Graduate Student, Cinema Studies

About

BA and MA from Stockholm University, both in Cinema Studies. Before becoming a PhD student I worked at the Ingmar Bergman Foundation with the Bergman Archives. I am a part-time lecturer at the Department of Cinema Studies and have also worked as International Co-ordinator and conference organizer at the department. I have done two longer research periods in the UK, first as visiting PhD student at the Department of Film Studies, King’s College London, then as visiting reseach assistant at School of Languages, Linguistics and Film, Queen Mary, University of London. I am part of the Women’s Film History Network – UK/Ireland and the Women Film Pioneers Project, and a member of the Steering Committee for the Women Film History International Network and the Women and the Silent Screen conference series.

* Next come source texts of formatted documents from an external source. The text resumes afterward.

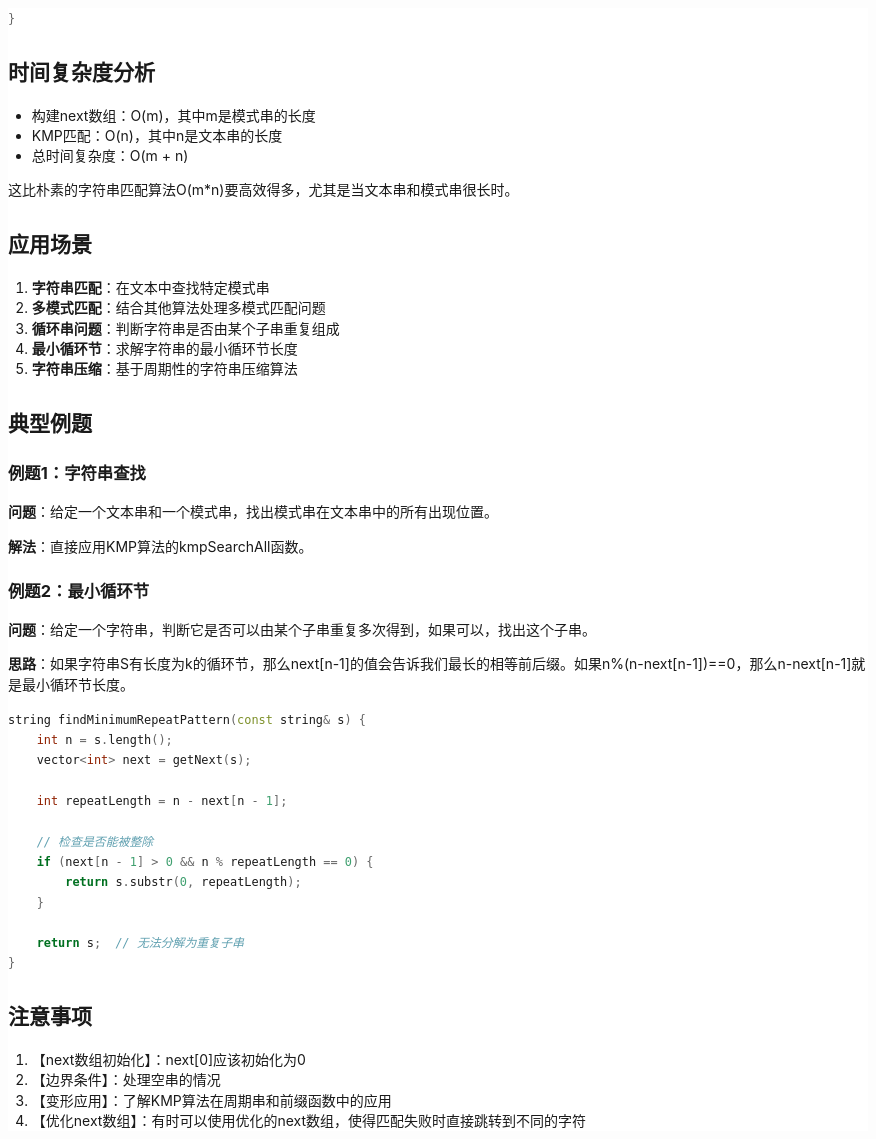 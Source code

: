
 ```cpp
}
```

## 时间复杂度分析

- 构建next数组：O(m)，其中m是模式串的长度
- KMP匹配：O(n)，其中n是文本串的长度
- 总时间复杂度：O(m + n)

这比朴素的字符串匹配算法O(m*n)要高效得多，尤其是当文本串和模式串很长时。

## 应用场景

1. **字符串匹配**：在文本中查找特定模式串
2. **多模式匹配**：结合其他算法处理多模式匹配问题
3. **循环串问题**：判断字符串是否由某个子串重复组成
4. **最小循环节**：求解字符串的最小循环节长度
5. **字符串压缩**：基于周期性的字符串压缩算法

## 典型例题

### 例题1：字符串查找

**问题**：给定一个文本串和一个模式串，找出模式串在文本串中的所有出现位置。

**解法**：直接应用KMP算法的kmpSearchAll函数。

### 例题2：最小循环节

**问题**：给定一个字符串，判断它是否可以由某个子串重复多次得到，如果可以，找出这个子串。

**思路**：如果字符串S有长度为k的循环节，那么next[n-1]的值会告诉我们最长的相等前后缀。如果n%(n-next[n-1])==0，那么n-next[n-1]就是最小循环节长度。

```cpp
string findMinimumRepeatPattern(const string& s) {
    int n = s.length();
    vector<int> next = getNext(s);
    
    int repeatLength = n - next[n - 1];
    
    // 检查是否能被整除
    if (next[n - 1] > 0 && n % repeatLength == 0) {
        return s.substr(0, repeatLength);
    }
    
    return s;  // 无法分解为重复子串
}
```

## 注意事项

1. 【next数组初始化】：next[0]应该初始化为0
2. 【边界条件】：处理空串的情况
3. 【变形应用】：了解KMP算法在周期串和前缀函数中的应用
4. 【优化next数组】：有时可以使用优化的next数组，使得匹配失败时直接跳转到不同的字符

The aim of my PhD thesis is to contextualize the representation of the body in British and American television dramas depicting fictive crime solving procedures using forensic science. I argue that forensic crime dramas are part of a larger cultural discussion on the relationship between the body, science and the concept of truth, which has been stimulated by a number of recent changes in western society.  For example, these shows dramatize a number of tensions arising from the body increasingly being understood as both deterministic and plastic. The thesis will also discuss the forensic crime genre as a distinctly televisual genre and compare contemporary examples (such as CSI, Crossing Jordan, Silent Witness, Lie to Me, etc.) with series from the 60s and 70s (The Criminalist, Silent Evidence, The Expert, Quincy M.E. etc).
 
As part of the Women Film Pioneers Project I’m researching early Swedish female film workers, with a particular focus on Alva Lundin. Lundin was Sweden’s most successful inter-title designer during the silent era and then continued her career producing credit sequences for around 400 films.

Research interests include popular television, the crime genre, corporality and science in film and media, fan culture, inter-titles, feminist film history and early female filmworkers.